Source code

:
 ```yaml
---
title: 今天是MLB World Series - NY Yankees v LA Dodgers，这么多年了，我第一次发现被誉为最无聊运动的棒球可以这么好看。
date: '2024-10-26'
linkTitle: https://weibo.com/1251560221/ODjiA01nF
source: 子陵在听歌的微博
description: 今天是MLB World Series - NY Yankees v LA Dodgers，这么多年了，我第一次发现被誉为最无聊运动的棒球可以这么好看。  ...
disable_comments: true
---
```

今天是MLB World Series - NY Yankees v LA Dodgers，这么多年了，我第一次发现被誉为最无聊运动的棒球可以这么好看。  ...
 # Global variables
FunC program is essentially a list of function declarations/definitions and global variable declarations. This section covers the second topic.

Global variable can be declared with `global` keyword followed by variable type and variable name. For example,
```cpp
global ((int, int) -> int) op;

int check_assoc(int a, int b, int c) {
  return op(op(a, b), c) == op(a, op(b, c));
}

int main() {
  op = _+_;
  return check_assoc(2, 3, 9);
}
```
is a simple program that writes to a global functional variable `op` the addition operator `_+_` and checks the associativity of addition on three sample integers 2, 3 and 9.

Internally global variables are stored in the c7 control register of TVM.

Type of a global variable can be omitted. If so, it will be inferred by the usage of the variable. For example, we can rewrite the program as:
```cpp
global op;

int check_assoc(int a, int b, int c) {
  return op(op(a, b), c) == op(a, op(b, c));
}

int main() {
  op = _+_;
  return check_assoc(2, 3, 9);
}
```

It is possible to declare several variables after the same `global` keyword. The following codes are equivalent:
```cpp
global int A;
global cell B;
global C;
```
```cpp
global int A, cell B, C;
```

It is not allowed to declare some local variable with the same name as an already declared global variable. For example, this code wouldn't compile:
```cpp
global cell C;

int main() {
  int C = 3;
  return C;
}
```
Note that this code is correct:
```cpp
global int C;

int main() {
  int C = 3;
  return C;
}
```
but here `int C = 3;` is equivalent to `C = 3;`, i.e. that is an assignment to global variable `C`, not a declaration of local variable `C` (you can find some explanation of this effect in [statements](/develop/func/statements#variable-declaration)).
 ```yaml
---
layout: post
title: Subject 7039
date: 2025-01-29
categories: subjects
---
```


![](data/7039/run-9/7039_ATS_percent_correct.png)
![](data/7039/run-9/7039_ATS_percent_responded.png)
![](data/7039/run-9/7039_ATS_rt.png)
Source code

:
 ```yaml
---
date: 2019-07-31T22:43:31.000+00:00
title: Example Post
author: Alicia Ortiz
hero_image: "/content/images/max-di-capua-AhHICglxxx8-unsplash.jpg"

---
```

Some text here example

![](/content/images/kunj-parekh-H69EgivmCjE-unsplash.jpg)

+-------+

▸ EXERCISE DESCRIPTION
Every line of the listing must be written out again exactly.

▸ WRITTEN RESPONSE
Source code

:
 ```yaml
---
title: 今天是MLB World Series - NY Yankees v LA Dodgers，这么多年了，我第一次发现被誉为最无聊运动的棒球可以这么好看。
date: '2024-10-26'
linkTitle: https://weibo.com/1251560221/ODjiA01nF
source: 子陵在听歌的微博
description: 今天是MLB World Series - NY Yankees v LA Dodgers，这么多年了，我第一次发现被誉为最无聊运动的棒球可以这么好看。  ...
disable_comments: true
---
```

今天是MLB World Series - NY Yankees v LA Dodgers，这么多年了，我第一次发现被誉为最无聊运动的棒球可以这么好看。  ...
 # Global variables
FunC program is essentially a list of function declarations/definitions and global variable declarations. This section covers the second topic.

Global variable can be declared with `global` keyword followed by variable type and variable name. For example,
```cpp
global ((int, int) -> int) op;

int check_assoc(int a, int b, int c) {
  return op(op(a, b), c) == op(a, op(b, c));
}

int main() {
  op = _+_;
  return check_assoc(2, 3, 9);
}
```
is a simple program that writes to a global functional variable `op` the addition operator `_+_` and checks the associativity of addition on three sample integers 2, 3 and 9.

Internally global variables are stored in the c7 control register of TVM.

Type of a global variable can be omitted. If so, it will be inferred by the usage of the variable. For example, we can rewrite the program as:
```cpp
global op;

int check_assoc(int a, int b, int c) {
  return op(op(a, b), c) == op(a, op(b, c));
}

int main() {
  op = _+_;
  return check_assoc(2, 3, 9);
}
```

It is possible to declare several variables after the same `global` keyword. The following codes are equivalent:
```cpp
global int A;
global cell B;
global C;
```
```cpp
global int A, cell B, C;
```

It is not allowed to declare some local variable with the same name as an already declared global variable. For example, this code wouldn't compile:
```cpp
global cell C;

int main() {
  int C = 3;
  return C;
}
```
Note that this code is correct:
```cpp
global int C;

int main() {
  int C = 3;
  return C;
}
```
but here `int C = 3;` is equivalent to `C = 3;`, i.e. that is an assignment to global variable `C`, not a declaration of local variable `C` (you can find some explanation of this effect in [statements](/develop/func/statements#variable-declaration)).
 ```yaml
---
layout: post
title: Subject 7039
date: 2025-01-29
categories: subjects
---
```


![](data/7039/run-9/7039_ATS_percent_correct.png)
![](data/7039/run-9/7039_ATS_percent_responded.png)
![](data/7039/run-9/7039_ATS_rt.png)
Source code

:
 ```yaml
---
date: 2019-07-31T22:43:31.000+00:00
title: Example Post
author: Alicia Ortiz
hero_image: "/content/images/max-di-capua-AhHICglxxx8-unsplash.jpg"

---
```

Some text here example

![](/content/images/kunj-parekh-H69EgivmCjE-unsplash.jpg)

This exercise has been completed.